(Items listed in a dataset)
***

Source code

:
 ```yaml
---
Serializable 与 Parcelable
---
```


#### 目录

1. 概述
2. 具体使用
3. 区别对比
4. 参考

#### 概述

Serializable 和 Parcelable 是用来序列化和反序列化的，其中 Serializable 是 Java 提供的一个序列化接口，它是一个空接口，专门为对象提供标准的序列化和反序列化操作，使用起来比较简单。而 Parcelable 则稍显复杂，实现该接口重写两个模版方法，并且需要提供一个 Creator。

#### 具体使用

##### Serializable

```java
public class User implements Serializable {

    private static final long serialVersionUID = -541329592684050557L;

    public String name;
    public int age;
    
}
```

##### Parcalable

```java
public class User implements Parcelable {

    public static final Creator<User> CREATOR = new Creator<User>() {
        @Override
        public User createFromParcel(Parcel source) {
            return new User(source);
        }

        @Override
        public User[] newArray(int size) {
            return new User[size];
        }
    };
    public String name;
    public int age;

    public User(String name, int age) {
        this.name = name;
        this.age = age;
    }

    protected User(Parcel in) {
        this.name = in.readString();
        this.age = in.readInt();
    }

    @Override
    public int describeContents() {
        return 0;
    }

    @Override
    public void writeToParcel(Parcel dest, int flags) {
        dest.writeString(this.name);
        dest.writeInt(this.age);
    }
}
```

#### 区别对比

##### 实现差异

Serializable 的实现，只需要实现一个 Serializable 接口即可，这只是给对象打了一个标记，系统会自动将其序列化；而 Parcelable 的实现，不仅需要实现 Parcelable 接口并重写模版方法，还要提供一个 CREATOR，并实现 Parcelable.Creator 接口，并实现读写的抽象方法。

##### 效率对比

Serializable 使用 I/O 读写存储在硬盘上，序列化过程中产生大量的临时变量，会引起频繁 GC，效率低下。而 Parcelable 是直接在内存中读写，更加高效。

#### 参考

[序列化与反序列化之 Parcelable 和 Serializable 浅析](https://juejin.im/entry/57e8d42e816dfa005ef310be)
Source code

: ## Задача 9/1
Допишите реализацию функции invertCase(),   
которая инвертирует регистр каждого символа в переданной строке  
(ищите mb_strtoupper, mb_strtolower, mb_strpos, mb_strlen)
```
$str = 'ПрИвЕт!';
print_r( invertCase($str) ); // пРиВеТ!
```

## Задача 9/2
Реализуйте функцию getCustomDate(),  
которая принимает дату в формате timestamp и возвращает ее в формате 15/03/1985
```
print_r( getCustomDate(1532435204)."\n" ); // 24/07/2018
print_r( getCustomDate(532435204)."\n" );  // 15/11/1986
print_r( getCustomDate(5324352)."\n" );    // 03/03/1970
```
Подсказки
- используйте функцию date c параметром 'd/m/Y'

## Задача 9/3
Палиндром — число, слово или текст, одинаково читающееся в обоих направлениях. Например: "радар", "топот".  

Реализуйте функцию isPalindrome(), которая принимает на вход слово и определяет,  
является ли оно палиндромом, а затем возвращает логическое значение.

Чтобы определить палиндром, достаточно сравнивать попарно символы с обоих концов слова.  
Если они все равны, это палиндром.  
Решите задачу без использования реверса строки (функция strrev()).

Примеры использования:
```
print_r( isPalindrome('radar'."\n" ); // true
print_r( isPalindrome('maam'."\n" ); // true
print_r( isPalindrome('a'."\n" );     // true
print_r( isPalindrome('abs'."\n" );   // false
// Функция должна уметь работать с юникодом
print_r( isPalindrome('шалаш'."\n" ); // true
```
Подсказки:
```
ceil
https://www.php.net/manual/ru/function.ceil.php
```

***

**Exercise directions**
Repeat each entry exactly as it was given.

**The answer**
Source code

:
 ```yaml
---
Serializable 与 Parcelable
---
```


#### 目录

1. 概述
2. 具体使用
3. 区别对比
4. 参考

#### 概述

Serializable 和 Parcelable 是用来序列化和反序列化的，其中 Serializable 是 Java 提供的一个序列化接口，它是一个空接口，专门为对象提供标准的序列化和反序列化操作，使用起来比较简单。而 Parcelable 则稍显复杂，实现该接口重写两个模版方法，并且需要提供一个 Creator。

#### 具体使用

##### Serializable

```java
public class User implements Serializable {

    private static final long serialVersionUID = -541329592684050557L;

    public String name;
    public int age;
    
}
```

##### Parcalable

```java
public class User implements Parcelable {

    public static final Creator<User> CREATOR = new Creator<User>() {
        @Override
        public User createFromParcel(Parcel source) {
            return new User(source);
        }

        @Override
        public User[] newArray(int size) {
            return new User[size];
        }
    };
    public String name;
    public int age;

    public User(String name, int age) {
        this.name = name;
        this.age = age;
    }

    protected User(Parcel in) {
        this.name = in.readString();
        this.age = in.readInt();
    }

    @Override
    public int describeContents() {
        return 0;
    }

    @Override
    public void writeToParcel(Parcel dest, int flags) {
        dest.writeString(this.name);
        dest.writeInt(this.age);
    }
}
```

#### 区别对比

##### 实现差异

Serializable 的实现，只需要实现一个 Serializable 接口即可，这只是给对象打了一个标记，系统会自动将其序列化；而 Parcelable 的实现，不仅需要实现 Parcelable 接口并重写模版方法，还要提供一个 CREATOR，并实现 Parcelable.Creator 接口，并实现读写的抽象方法。

##### 效率对比

Serializable 使用 I/O 读写存储在硬盘上，序列化过程中产生大量的临时变量，会引起频繁 GC，效率低下。而 Parcelable 是直接在内存中读写，更加高效。

#### 参考

[序列化与反序列化之 Parcelable 和 Serializable 浅析](https://juejin.im/entry/57e8d42e816dfa005ef310be)
Source code

: ## Задача 9/1
Допишите реализацию функции invertCase(),   
которая инвертирует регистр каждого символа в переданной строке  
(ищите mb_strtoupper, mb_strtolower, mb_strpos, mb_strlen)
```
$str = 'ПрИвЕт!';
print_r( invertCase($str) ); // пРиВеТ!
```

## Задача 9/2
Реализуйте функцию getCustomDate(),  
которая принимает дату в формате timestamp и возвращает ее в формате 15/03/1985
```
print_r( getCustomDate(1532435204)."\n" ); // 24/07/2018
print_r( getCustomDate(532435204)."\n" );  // 15/11/1986
print_r( getCustomDate(5324352)."\n" );    // 03/03/1970
```
Подсказки
- используйте функцию date c параметром 'd/m/Y'

## Задача 9/3
Палиндром — число, слово или текст, одинаково читающееся в обоих направлениях. Например: "радар", "топот".  

Реализуйте функцию isPalindrome(), которая принимает на вход слово и определяет,  
является ли оно палиндромом, а затем возвращает логическое значение.

Чтобы определить палиндром, достаточно сравнивать попарно символы с обоих концов слова.  
Если они все равны, это палиндром.  
Решите задачу без использования реверса строки (функция strrev()).

Примеры использования:
```
print_r( isPalindrome('radar'."\n" ); // true
print_r( isPalindrome('maam'."\n" ); // true
print_r( isPalindrome('a'."\n" );     // true
print_r( isPalindrome('abs'."\n" );   // false
// Функция должна уметь работать с юникодом
print_r( isPalindrome('шалаш'."\n" ); // true
```
Подсказки:
```
ceil
https://www.php.net/manual/ru/function.ceil.php
```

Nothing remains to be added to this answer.